Sunday, June 29, 2014

Congratulations, developers! Early Access is dead.

So, an interesting thing happened this past week. I've been talking to friends about how great Divinity: Original Sin is, and I've been overwhelmingly met with "Early access? pass." Ridiculous, right? Except, I also came to realize, I hadn't actually TOLD any of my friends it was early access, on purpose. I was avoiding saying it was early access, and kept saying "beta", trying to steer the conversation to how good the game is, and away from the fact that it had the "Early Access" label.

Why is this, I wondered? It's pretty obvious, though. A lot of games given "early access" are alpha builds at best, and Steams leniency has allowed the market to be flooded with hundreds upon hundreds of these games. It's becoming much like the mobile app store for games, where you'll have to wade through the piles of garbage to find anything worth playing. Early access has taken on a stigma, it's come to mean some indie trash game that's thrown on the market for a quick buck. A proof of concept in order to fund the actual game, or in order to fund another project completely; but a lot of these "early access" games never release, or never become complete. A lot of the time, you're left with an incomplete project, your money taken, and no one to blame but yourself, for falling for the same trick over again.

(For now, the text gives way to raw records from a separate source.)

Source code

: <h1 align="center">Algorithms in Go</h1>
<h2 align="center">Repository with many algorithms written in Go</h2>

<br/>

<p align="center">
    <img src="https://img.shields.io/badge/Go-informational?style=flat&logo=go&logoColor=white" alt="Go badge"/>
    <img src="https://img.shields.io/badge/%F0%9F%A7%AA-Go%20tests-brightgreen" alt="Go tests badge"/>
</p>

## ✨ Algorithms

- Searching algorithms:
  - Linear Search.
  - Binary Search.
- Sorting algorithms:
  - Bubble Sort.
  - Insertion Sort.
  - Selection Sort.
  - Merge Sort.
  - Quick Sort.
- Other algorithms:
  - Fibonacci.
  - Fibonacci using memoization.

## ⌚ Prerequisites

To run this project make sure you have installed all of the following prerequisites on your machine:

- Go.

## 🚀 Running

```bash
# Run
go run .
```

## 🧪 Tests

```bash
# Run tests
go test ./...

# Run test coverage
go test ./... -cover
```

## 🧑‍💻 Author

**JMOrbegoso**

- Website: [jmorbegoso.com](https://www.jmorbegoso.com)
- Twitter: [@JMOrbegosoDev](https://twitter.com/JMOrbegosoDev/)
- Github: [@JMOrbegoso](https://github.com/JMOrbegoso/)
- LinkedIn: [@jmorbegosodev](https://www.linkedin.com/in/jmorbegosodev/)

"You should know what you're buying when you buy early access," I hear it's defenders say. "If you don't want to buy an incomplete/alpha game, then don't." But the problem lies in the fact that a lot of these games have incredible premises. We don't have mid-tier developers anymore, trying out the weird, new things. We barely have a niche market, with companies like NISA and Atlus somehow still sticking around (both of which I love, I should mention!) but it's a very small market. In it's stead, we have indie developers coming out of the woodwork, trying new things and making those games we sorely miss. They're not afraid to cater to a niche audience; and with how starved some fans of these games are (I truly crave cRPGs) it's hard to not get excited, and throw your money at a game in your favored genre, just because you want to see it exsist. You want to get a taste of that sweet sweet game nectar, and at the point of purchase, you're perfectly content with what you get. Eventually though, you've run across the single map a few hundred times, and there's nothing left for you to do. You start craving more of the same experience, only to find the developer hasn't posted an update for 3 months. They aren't really talking about the current project, and no one knows if the game is abandoned or if the developer is just hard at work. You move on, because hey look! There's another game you might like!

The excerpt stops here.